Impossible de sortir en ville ou chez des amis sans entendre parler de Germinal : tel acteur découvert dans un autre film y est très différent ; les conditions de vie des mineurs en ce milieu du XIXe siècle sont épouvantables ; telle scène est vraiment très impressionnante, etc.
En même temps, le journal local (La Voix du Nord) égrenait les différents lieux où le film a été tourné. En cette période de confinement où il ne se passait quasiment plus rien, Germinal était un bon moyen de renouveler l’actualité. Le synchronisme entre le tournage et la pandémie a, d’une certaine manière, été un avantage pour la Production. Les lieux témoignant du passé de la mine ou du XIXe siècle sont devenus des attractions du tourisme mémoriel. Comme ils étaient privés de ressources cela tombait plutôt bien.
Ainsi le fort de Seclin
joyau de l’architecture militaire de la fin du XIXe siècle est transformé en coron minier, celui des « 240 »du roman. Cette cour centrale du fort Séré-de-Rivières est un lieu que je connais bien pour y avoir donné, quelques conférences historiques. C’est une idée qui ne me serait jamais venue ! Mais, après avoir visionné pas mal d’images on finit par s’y faire. Au début, j’avais toujours le pressentiment qu’un membre de la famille Boniface (propriétaire du lieu) allait faire irruption dans la scène… et puis je me suis concentré sur l’histoire. Quelques amis qui partagent cet intérêt pour les vieilles forteresses, m’ont écrit pour s’étonner de cet usage sacrilège et me demander mon avis. Mais, d’autres qui se souviennent que j’ai été, autrefois, réalisateur de documentaires – et en particulier ceux qui ont travaillé sur une série de trois films accompagnant le Germinal de Claude Berri (1993) -, me pressaient de dire ce que je pensais de la série de France 2.
Comme j’ai quelques soucis avec les ondes électromagnétiques, je ne regarde plus guère la télévision. J’ai essayé de faire de mon mieux, avec mon petit ordinateur relié avec un fil, à l’ancienne, mais, impossible de revoir quelques images du Germinal d’Albert Capellani, de 1913. Il n’est visible que sur des sites louches et, sur les sites fiables, il est indisponible.
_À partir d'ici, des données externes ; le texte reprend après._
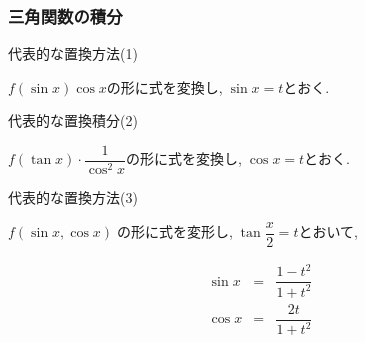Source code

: \documentclass[a4paper]{jsarticle}
\begin{document}
\subsubsection{三角関数の積分}
\begin{itembox}[l]{代表的な置換方法(1)}
    \begin{center}
        $f\left(\sin x\right)\cos x$の形に式を変換し,$\; \sin x= t$とおく.
    \end{center}
\end{itembox}
\begin{itembox}[l]{代表的な置換積分(2)}
    \begin{center}
        $f\left(\tan x\right)\cdot \dfrac{1}{\cos^2 x}$の形に式を変換し,$\; \cos x= t$とおく.
    \end{center}
\end{itembox}
\begin{itembox}[l]{代表的な置換方法(3)}
    \begin{center}
        $f\left(\sin x,\cos x\right)\;$の形に式を変形し,$\; \tan\dfrac{x}{2}=t$とおいて,
    \end{center}
    \begin{eqnarray*}
        \sin x&=&\dfrac{1-t^2}{1+t^2}\\
        \cos x&=&\dfrac{2t}{1+t^2}\\
    \end{eqnarray*}
\end{itembox}
\end{document}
Il ne me reste que de vagues souvenirs datant des années 1990. Pour les décors extérieurs, c’était assez simple. Le réalisateur avait encore tout ce qu’il fallait sous la main. D’après Jacques Schab, le compositeur qui, a« habillé »le film de sa musique, enregistrée avec l’orchestre de Douai, en 2010, le « Germinal »de Capellaniest le plus réaliste, le moins romancé de tous ».On veut bien le croire ! Celui d’Yves Allégret (1963) est devenu une curiosité. Les mineurs du film s’expriment avec un accent parisien des faubourgs. C’est comme si, un bout du Valenciennois avait été transporté dans la Plaine de Saint-Ouen, le temps du tournage.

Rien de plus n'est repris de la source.